By Jonathan Rest, 26 July 2006

 

FOUR brokers are in the testing stage of an Accounting & Settlement (A&S) repository that has been dubbed "the electronic van" for London’s insurers by a key member of market reform.

Marsh, Benfield, Guy Carpenter and Miller are piloting the A&S repository, which will go live at the end of September, and Andy Brookes, head of the Market Reform Programme Office (MRPO), said it was a "market-changing event."

"Previously the London Premium Advice Note (LPAN) would have been printed off by regional brokers, sent to London in plastic bags and forwarded to Chatham in vans to be processed by Xchanging staff. The A&S repository does this electronically," said Brookes.

By taking paper out of the system, the MRPO said the repository - built by Xchanging for the London market - would bring better quality and more efficiency, while cutting the cost of doing business.

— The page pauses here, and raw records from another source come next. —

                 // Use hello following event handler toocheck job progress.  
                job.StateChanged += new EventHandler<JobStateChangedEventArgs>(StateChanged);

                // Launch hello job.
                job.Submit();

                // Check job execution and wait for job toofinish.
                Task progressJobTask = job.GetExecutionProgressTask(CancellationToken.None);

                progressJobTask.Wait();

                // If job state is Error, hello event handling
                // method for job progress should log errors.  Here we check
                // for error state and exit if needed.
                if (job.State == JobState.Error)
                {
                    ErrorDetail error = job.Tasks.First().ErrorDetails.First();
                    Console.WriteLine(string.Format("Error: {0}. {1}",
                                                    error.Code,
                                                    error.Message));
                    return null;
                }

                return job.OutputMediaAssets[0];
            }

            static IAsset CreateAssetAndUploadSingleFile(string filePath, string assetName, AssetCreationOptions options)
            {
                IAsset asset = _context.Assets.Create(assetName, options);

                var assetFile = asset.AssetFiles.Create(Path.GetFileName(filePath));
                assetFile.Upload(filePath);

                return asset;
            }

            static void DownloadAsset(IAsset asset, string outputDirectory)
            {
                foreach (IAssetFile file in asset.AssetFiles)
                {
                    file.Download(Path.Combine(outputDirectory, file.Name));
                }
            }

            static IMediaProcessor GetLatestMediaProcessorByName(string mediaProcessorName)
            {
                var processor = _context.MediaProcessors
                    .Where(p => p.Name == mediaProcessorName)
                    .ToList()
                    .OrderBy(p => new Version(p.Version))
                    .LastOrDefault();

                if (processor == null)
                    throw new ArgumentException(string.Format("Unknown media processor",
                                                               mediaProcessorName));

"Brokers will really feel the benefit," said Brookes. "For example, currently any mistakes take time to correct, as the documents have to be returned. With the A&S repository, corrections take seconds rather than days." Mark Barwick, A&S project manager at the London Market Insurance Brokers’ Committee (LMBC), said the repository was "a major step forward" for the market.

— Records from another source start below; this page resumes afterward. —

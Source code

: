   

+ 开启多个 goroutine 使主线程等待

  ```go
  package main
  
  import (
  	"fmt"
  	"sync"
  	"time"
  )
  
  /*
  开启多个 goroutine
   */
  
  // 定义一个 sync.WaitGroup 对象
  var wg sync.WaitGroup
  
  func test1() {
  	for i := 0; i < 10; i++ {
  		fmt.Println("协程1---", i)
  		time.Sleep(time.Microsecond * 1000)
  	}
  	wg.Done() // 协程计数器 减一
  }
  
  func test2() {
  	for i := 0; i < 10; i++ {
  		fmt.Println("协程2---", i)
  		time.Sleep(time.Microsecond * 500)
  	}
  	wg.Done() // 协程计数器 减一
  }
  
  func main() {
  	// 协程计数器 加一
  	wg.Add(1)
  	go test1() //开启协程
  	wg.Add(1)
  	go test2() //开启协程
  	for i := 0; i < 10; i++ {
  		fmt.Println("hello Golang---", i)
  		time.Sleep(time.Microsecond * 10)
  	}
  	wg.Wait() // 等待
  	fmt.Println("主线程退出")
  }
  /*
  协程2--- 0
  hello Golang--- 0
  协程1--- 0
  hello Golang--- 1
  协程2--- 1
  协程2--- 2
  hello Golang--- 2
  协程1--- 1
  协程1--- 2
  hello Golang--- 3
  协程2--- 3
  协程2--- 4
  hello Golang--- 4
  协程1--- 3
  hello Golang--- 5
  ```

"In a business that is increasingly time critical it is amazing we still transport paper documents around the country in a white van," he said.

"A&S repository will speed up this process for both premium transactions and policy issuance by removing the ‘van time’. Not only will the repository give us a quicker process but it also gives us a better process."

He added: "Faster policy agreement by Xchanging will assist many brokers with their contract certainty implementation since it will allow them to get documentation to the client quicker.

"And key documents such as the slip will be centrally stored, thus allowing brokers and insurers access to them at all times and removing the need to resubmit the slip when subsequent transactions such as endorsements require processing."

Brookes said the A&S repository, along with the market electronic claims file (ECF) due to be launched mid-September, is a sign that London has made good progress on reform this year. He also highlighted the role of the G6. "Anybody who pushes forward on reform is fantastic, whether it’s two firms or a group of firms under the auspices of the market reform group," he said.

"What matters is that reform gets done. A small group of leaders is how you make things happen - none of these things are done at the pace of the slowest.

"If there’s an opportunity to do it [reform], take it. If you don’t, your cost of doing business will make you unattractive."

As well as the four brokers who are testing the A&S repository, Aon, Willis, Cooper Gay, Heath Lambert, Jardine Lloyd Thompson and Thompson Heath & Bond have all publicly expressed their commitment to using it during the fourth quarter of 2006.